If you want to get hands-on with these models and build real workflows, I'd recommend starting with our AI Agent Fundamentals skill track, which covers how to build and deploy agentic systems using frontier models. For prompt engineering that works across both Opus 4.7 and DeepSeek V4, our Understanding Prompt Engineering course is a good starting point.
Claude Opus 4.7 vs DeepSeek V4 FAQs
Which model is better for software engineering tasks?
Claude Opus 4.7 leads by a significant margin. It scores 64.3% on SWE-bench Pro versus DeepSeek V4-Pro's 55.4%, and comes with purpose-built agentic tooling like task budgets, the xhigh effort level, and /ultrareview in Claude Code.
Can I self-host DeepSeek V4?
Yes.
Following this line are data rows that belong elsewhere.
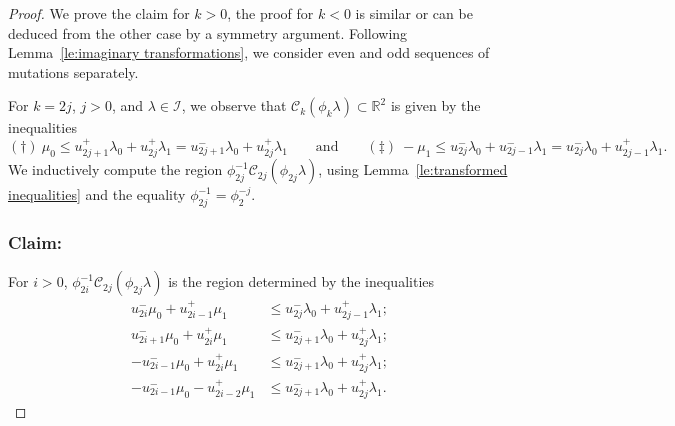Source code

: \documentclass{amsart}
\numberwithin{theorem}{section}
\newcommand{\cC}{\mathcal{C}}
\newcommand{\cI}{\mathcal{I}}
\newcommand{\RR}{\mathbb{R}}
\begin{document}
  \begin{proof}
    We prove the claim for $k>0$, the proof for $k<0$ is similar or can be deduced from the other case by a symmetry argument.
    Following Lemma~\ref{le:imaginary transformations}, we consider even and odd sequences of mutations separately.

    For $k=2j$, $j>0$, and $\lambda\in\cI$, we observe that $\cC_k(\phi_k\lambda)\subset\RR^2$ is given by the inequalities 
    \[ (\dagger)\ \mu_0 \le u_{2j+1}^+\lambda_0+u_{2j}^+\lambda_1 = u_{2j+1}^-\lambda_0+u_{2j}^+\lambda_1 \qquad\text{and}\qquad (\ddagger)\ -\mu_1\le u_{2j}^-\lambda_0+u_{2j-1}^-\lambda_1 = u_{2j}^-\lambda_0+u_{2j-1}^+\lambda_1. \]
    We inductively compute the region $\phi_{2j}^{-1}\cC_{2j}(\phi_{2j}\lambda)$, using Lemma~\ref{le:transformed inequalities} and the equality $\phi_{2j}^{-1}=\phi_2^{-j}$.

    \subsubsection*{Claim:} For $i>0$, $\phi_{2i}^{-1}\cC_{2j}(\phi_{2j}\lambda)$ is the region determined by the inequalities 
    \begin{align*}
      \tag{a} u_{2i}^-\mu_0+u_{2i-1}^+\mu_1 &\le u_{2j}^-\lambda_0+u_{2j-1}^+\lambda_1;\\
      \tag{b} u_{2i+1}^-\mu_0+u_{2i}^+\mu_1 &\le u_{2j+1}^-\lambda_0+u_{2j}^+\lambda_1;\\
      \tag{c} -u_{2i-1}^-\mu_0+u_{2i}^+\mu_1 &\le u_{2j+1}^-\lambda_0+u_{2j}^+\lambda_1;\\
      \tag{d} -u_{2i-1}^-\mu_0-u_{2i-2}^+\mu_1 &\le u_{2j+1}^-\lambda_0+u_{2j}^+\lambda_1.
    \end{align*}


\end{proof}
\end{document}
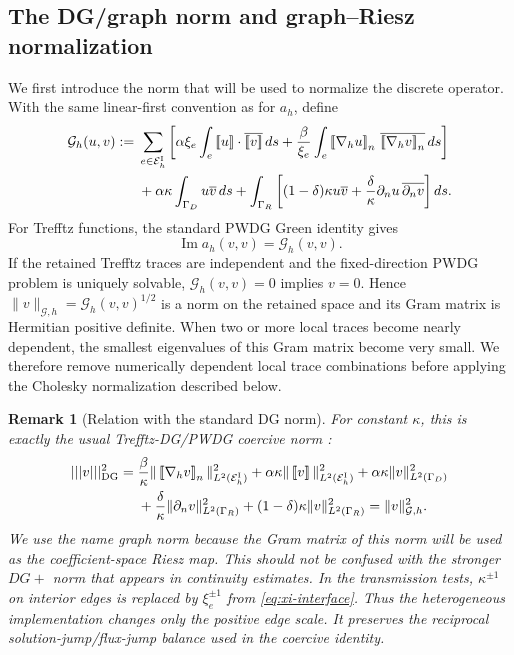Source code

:\documentclass[pdflatex,sn-mathphys-num]{sn-jnl}
\theoremstyle{thmstyleone}
\theoremstyle{thmstyletwo}
\newtheorem{remark}[theorem]{Remark}
\newcommand{\Ei}{\mathcal E_h^{\rm I}}
\newcommand{\jump}[1]{\left[\!\left[#1\right]\!\right]}
\newcommand{\jumpn}[1]{\left[\!\left[#1\right]\!\right]_{n}}
\begin{document}
\subsection{The DG/graph norm and graph--Riesz normalization}
We first introduce the norm that will be used to normalize the discrete operator.  With the same linear-first convention as for $a_h$, define
\begin{equation}\label{eq:graphform}
\begin{aligned}
 \mathcal G_h(u,v):={}&
 \sum_{e\in\Ei}\left[
 \alpha\xi_e\int_e \jump u\cdot\overline{\jump v}\,ds
 +\frac{\beta}{\xi_e}\int_e\jumpn{\nabla_hu}\,\overline{\jumpn{\nabla_hv}}\,ds
 \right]\\
 &+\alpha\kappa\int_{\Gamma_D}u\overline v\,ds
 +\int_{\Gamma_R}\left[(1-\delta)\kappa u\overline v
 +\frac{\delta}{\kappa}\partial_nu\,\overline{\partial_nv}\right]ds .
\end{aligned}
\end{equation}
For Trefftz functions, the standard PWDG Green identity gives \cite{GittelsonHiptmairPerugia2009,HiptmairMoiolaPerugia2011,HiptmairMoiolaPerugiaSurvey2016}
\begin{equation}\label{eq:coerciveidentity}
 \operatorname{Im}a_h(v,v)=\mathcal G_h(v,v).
\end{equation}
If the retained Trefftz traces are independent and the fixed-direction PWDG problem is uniquely solvable, $\mathcal G_h(v,v)=0$ implies $v=0$.  Hence $\|v\|_{\mathcal G,h}=\mathcal G_h(v,v)^{1/2}$ is a norm on the retained space and its Gram matrix is Hermitian positive definite.  When two or more local traces become nearly dependent, the smallest eigenvalues of this Gram matrix become very small.  We therefore remove numerically dependent local trace combinations before applying the Cholesky normalization described below.

\begin{remark}[Relation with the standard DG norm]\label{rem:graph-DG}
For constant $\kappa$, this is exactly the usual Trefftz-DG/PWDG coercive norm \cite{HiptmairMoiolaPerugia2011,HiptmairMoiolaPerugiaSurvey2016}:
\begin{align}\label{eq:DGnorm-identification}
 |||v|||_{\rm DG}^2
 ={}&\frac{\beta}{\kappa}\|\jumpn{\nabla_hv}\|_{L^2(\Ei)}^2
 +\alpha\kappa\|\jump v\|_{L^2(\Ei)}^2
 +\alpha\kappa\|v\|_{L^2(\Gamma_D)}^2\\
 &+\frac{\delta}{\kappa}\|\partial_n v\|_{L^2(\Gamma_R)}^2
 +(1-\delta)\kappa\|v\|_{L^2(\Gamma_R)}^2
 =\|v\|_{\mathcal G,h}^2.\nonumber
\end{align}
We use the name \emph{graph norm} because the Gram matrix of this norm will be used as the coefficient-space Riesz map.  This should not be confused with the stronger $DG+$ norm that appears in continuity estimates.  In the transmission tests, $\kappa^{\pm1}$ on interior edges is replaced by $\xi_e^{\pm1}$ from \eqref{eq:xi-interface}.  Thus the heterogeneous implementation changes only the positive edge scale.  It preserves the reciprocal solution-jump/flux-jump balance used in the coercive identity.
\end{remark}
\end{document}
Both V4-Pro and V4-Flash are open-weight under the MIT License and available on Hugging Face. Note that V4-Pro weighs approximately 865GB, so it requires serious infrastructure. Claude Opus 4.7 is cloud-only and cannot be self-hosted.
How much cheaper is DeepSeek V4-Pro than Claude Opus 4.7?
DeepSeek V4-Pro costs $3.48 per million output tokens versus $25.00 for Opus 4.7, which makes it over seven times cheaper on output. V4-Flash is even more affordable at $0.28 per million output tokens.
Does DeepSeek V4 support multimodal inputs like images?
DeepSeek V4's release notes do not include multimodal benchmark scores or detailed image input specs. For high-resolution image analysis or visual reasoning tasks, Opus 4.7 is the better-evidenced choice. It supports images up to 3.75 megapixels.
Can I use my existing OpenAI or Anthropic API code with DeepSeek V4?
Yes. DeepSeek V4's API supports both the OpenAI ChatCompletions and Anthropic Messages formats, so switching typically requires only a model parameter update. Be aware that the legacy deepseek-chat and deepseek-reasoner endpoints are being retired on July 24, 2026.

Tom is a data scientist and technical educator. He writes and manages DataCamp's data science tutorials and blog posts. Previously, Tom worked in data science at Deutsche Telekom.